Tuesday, January 30, 2018

Lost and found

One of the straps on my backpack bag was starting to disconnect, so I dropped it off at a repair place last Saturday. Since I won’t get it back until this coming Saturday, I had to swap my stuff into an alternative. I’ve had that bag in constant use for two-and-a-half years, so having to carry around something different is a huge break in my pattern.

Sunday morning, I popped out to Whole Foods to pick up stuff for my workweek breakfasts and lunches. I didn’t want to haul my substitute bag, which is a cavernous canvas jobber from J. Peterman that’s mostly used for travelling (it will hold two cameras, a laptop, a folding umbrella and my journal with way too much room to spare for more stuff), so I just took my wallet and a tote bag with me.
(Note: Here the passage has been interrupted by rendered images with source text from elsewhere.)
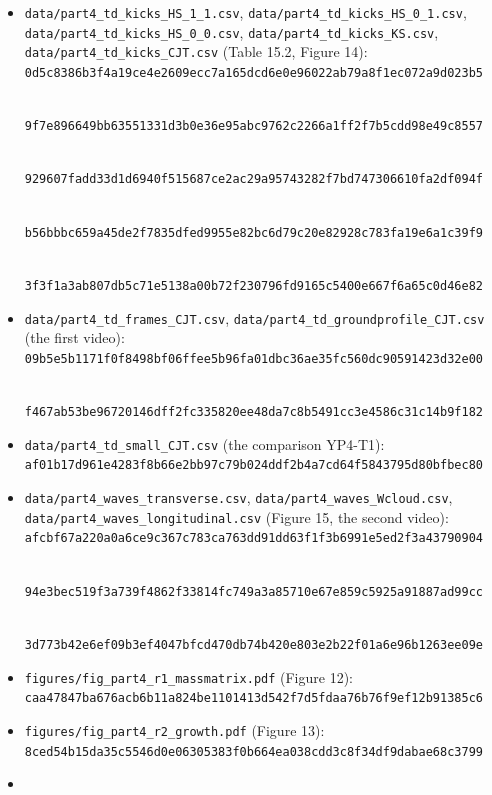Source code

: \documentclass[
  10pt,
]{article}
\begin{document}
\begin{itemize}
\item
  \texttt{data/part4\_td\_kicks\_HS\_1\_1.csv},
  \texttt{data/part4\_td\_kicks\_HS\_0\_1.csv},
  \texttt{data/part4\_td\_kicks\_HS\_0\_0.csv},
  \texttt{data/part4\_td\_kicks\_KS.csv},
  \texttt{data/part4\_td\_kicks\_CJT.csv} (Table 15.2, Figure 14):\\
  \texttt{0d5c8386b3f4a19ce4e2609ecc7a165dcd6e0e96022ab79a8f1ec072a9d023b5}\strut \\
  \texttt{9f7e896649bb63551331d3b0e36e95abc9762c2266a1ff2f7b5cdd98e49c8557}\strut \\
  \texttt{929607fadd33d1d6940f515687ce2ac29a95743282f7bd747306610fa2df094f}\strut \\
  \texttt{b56bbbc659a45de2f7835dfed9955e82bc6d79c20e82928c783fa19e6a1c39f9}\strut \\
  \texttt{3f3f1a3ab807db5c71e5138a00b72f230796fd9165c5400e667f6a65c0d46e82}
\item
  \texttt{data/part4\_td\_frames\_CJT.csv},
  \texttt{data/part4\_td\_groundprofile\_CJT.csv} (the first video):\\
  \texttt{09b5e5b1171f0f8498bf06ffee5b96fa01dbc36ae35fc560dc90591423d32e00}\strut \\
  \texttt{f467ab53be96720146dff2fc335820ee48da7c8b5491cc3e4586c31c14b9f182}
\item
  \texttt{data/part4\_td\_small\_CJT.csv} (the comparison YP4-T1):\\
  \texttt{af01b17d961e4283f8b66e2bb97c79b024ddf2b4a7cd64f5843795d80bfbec80}
\item
  \texttt{data/part4\_waves\_transverse.csv},
  \texttt{data/part4\_waves\_Wcloud.csv},
  \texttt{data/part4\_waves\_longitudinal.csv} (Figure 15, the second
  video):\\
  \texttt{afcbf67a220a0a6ce9c367c783ca763dd91dd63f1f3b6991e5ed2f3a43790904}\strut \\
  \texttt{94e3bec519f3a739f4862f33814fc749a3a85710e67e859c5925a91887ad99cc}\strut \\
  \texttt{3d773b42e6ef09b3ef4047bfcd470db74b420e803e2b22f01a6e96b1263ee09e}
\item
  \texttt{figures/fig\_part4\_r1\_massmatrix.pdf} (Figure 12):\\
  \texttt{caa47847ba676acb6b11a824be1101413d542f7d5fdaa76b76f9ef12b91385c6}
\item
  \texttt{figures/fig\_part4\_r2\_growth.pdf} (Figure 13):\\
  \texttt{8ced54b15da35c5546d0e06305383f0b664ea038cdd3c8f34df9dabae68c3799}
\item

\end{itemize}
\end{document}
I paid for my groceries, popped my wallet in the bag and came home, thinking to myself, “Self, remember to put the wallet back in your bag, because you’re going out to lunch later.”
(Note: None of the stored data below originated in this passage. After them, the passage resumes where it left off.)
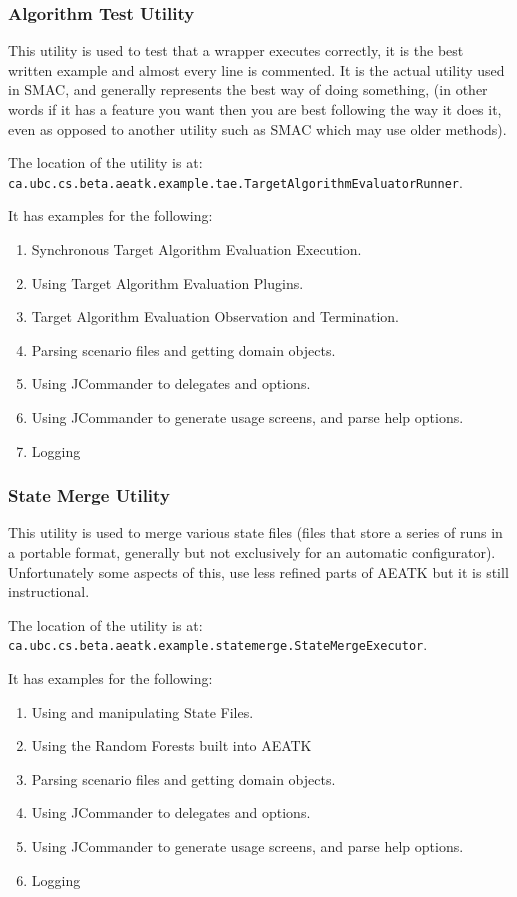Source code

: \documentclass[11pt,letterpaper,oneside]{article}
\begin{document}
\subsubsection{Algorithm Test Utility}

This utility is used to test that a wrapper executes correctly, it is the best written example and almost every line is commented. It is the actual utility used in SMAC, and generally represents the best way of doing something, (in other words if it has a feature you want then you are best following the way it does it, even as opposed to another utility such as SMAC which may use older methods).

The location of the utility is at:\\ \texttt{ca.ubc.cs.beta.aeatk.example.tae.TargetAlgorithmEvaluatorRunner}.

It has examples for the following:

\begin{enumerate}
\item Synchronous Target Algorithm Evaluation Execution.
\item Using Target Algorithm Evaluation Plugins.
\item Target Algorithm Evaluation Observation and Termination.
\item Parsing scenario files and getting domain objects.
\item Using JCommander to delegates and options.
\item Using JCommander to generate usage screens, and parse help options.
\item Logging
\end{enumerate}

\subsubsection{State Merge Utility}

This utility is used to merge various state files (files that store a series of runs in a portable format, generally but not exclusively for an automatic configurator). Unfortunately some aspects of this, use less refined parts of AEATK but it is still instructional.


The location of the utility is at:\\ \texttt{ca.ubc.cs.beta.aeatk.example.statemerge.StateMergeExecutor}.

It has examples for the following:

\begin{enumerate}
\item Using and manipulating State Files.
\item Using the Random Forests built into AEATK
\item Parsing scenario files and getting domain objects.
\item Using JCommander to delegates and options.
\item Using JCommander to generate usage screens, and parse help options.
\item Logging
\end{enumerate}
\end{document}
Well, I put away the groceries in the refrigerator, made breakfast and did some work until it was time to meet my friend for lunch. As I was about to walk out the door, I thought it might be good to check that I had, in fact, put the wallet in the bag, and I discovered that indeed I had not.
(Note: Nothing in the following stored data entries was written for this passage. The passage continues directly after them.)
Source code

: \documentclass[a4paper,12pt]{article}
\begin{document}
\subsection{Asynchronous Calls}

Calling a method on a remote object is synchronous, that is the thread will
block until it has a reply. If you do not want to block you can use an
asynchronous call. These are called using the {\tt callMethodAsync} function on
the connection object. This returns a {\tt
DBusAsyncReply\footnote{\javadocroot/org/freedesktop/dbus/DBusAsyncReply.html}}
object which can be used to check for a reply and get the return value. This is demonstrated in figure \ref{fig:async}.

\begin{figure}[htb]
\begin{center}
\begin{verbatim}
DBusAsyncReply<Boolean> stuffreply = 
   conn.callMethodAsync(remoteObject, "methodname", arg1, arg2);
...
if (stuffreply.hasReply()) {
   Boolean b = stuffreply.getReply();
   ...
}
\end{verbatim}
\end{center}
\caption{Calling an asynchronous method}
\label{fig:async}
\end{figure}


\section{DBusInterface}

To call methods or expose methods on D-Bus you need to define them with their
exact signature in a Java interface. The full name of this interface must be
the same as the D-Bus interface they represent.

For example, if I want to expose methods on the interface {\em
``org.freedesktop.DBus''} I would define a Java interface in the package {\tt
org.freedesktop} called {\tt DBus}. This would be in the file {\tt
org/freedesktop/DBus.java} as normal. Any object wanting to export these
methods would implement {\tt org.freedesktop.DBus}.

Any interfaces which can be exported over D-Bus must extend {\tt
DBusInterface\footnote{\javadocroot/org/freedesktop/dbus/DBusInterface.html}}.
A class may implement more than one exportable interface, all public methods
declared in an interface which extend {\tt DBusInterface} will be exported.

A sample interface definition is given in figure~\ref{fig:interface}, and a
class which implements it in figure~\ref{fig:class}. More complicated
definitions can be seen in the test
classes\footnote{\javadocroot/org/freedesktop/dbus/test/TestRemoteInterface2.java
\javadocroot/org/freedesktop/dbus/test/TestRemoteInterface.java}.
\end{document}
You ever had one of those searches where you start out looking in logical and reasonable places, and then move on to ridiculous and stupid places? Yeah, that was me. For 20 minutes, I looked in the J. Peterman bag (which only had three things in it) repeatedly, checked the pockets of my parka, ran upstairs, riffled through papers; bupkis. Also: I looked in the refrigerator, behind the container of cottage cheese I'd bought. Twice. Eventually I grabbed a couple of twenties from my backup stash and went out to meet my friend.

On the way over, I called Whole Foods (even though I distinctly remembered dumping the wallet in my tote bag after I paid for the groceries, but remember: once you start down Stupid Street, you find it’s one-way, and you just have to keep on). Nope, no wallet.

I had a nice lunch and a major catch-up, which is always nice, and then I came back for another round of searching. I recalled one of my friends going through a similar exercise the week before—she was trying to remember where she’d put her passport. Someone posted something like “Seven Steps to Finding Everything You’ve Lost”: methodologies for trying to remember where you left stuff. I didn’t read the link, because at the time Susan was looking for her passport, I hadn’t lost anything. But just as I was considering PMing her to ask for the link, I recalled how she eventually found the passport. She associated it with the last time she’d used it (on an African trip), and then fished out the envelope where she’d put all her leftover Rand. Hey, presto!

So, I started associating what I do when I come home with shopping; one of my constants is to put the receipt in a kitchen drawer. I opened the receipt drawer, and Eureka!

Massive relief, because I almost never use cash, and in addition to my driver’s license, two credit cards and ATM card, my wallet holds all my supermarket and restaurant affinity cards, my Dolcezza frequent drinker and District Taco frequent eater punch cards, library cards for four local systems, and the paid receipt for my handbag repair. I would not fancy having to replace that lot.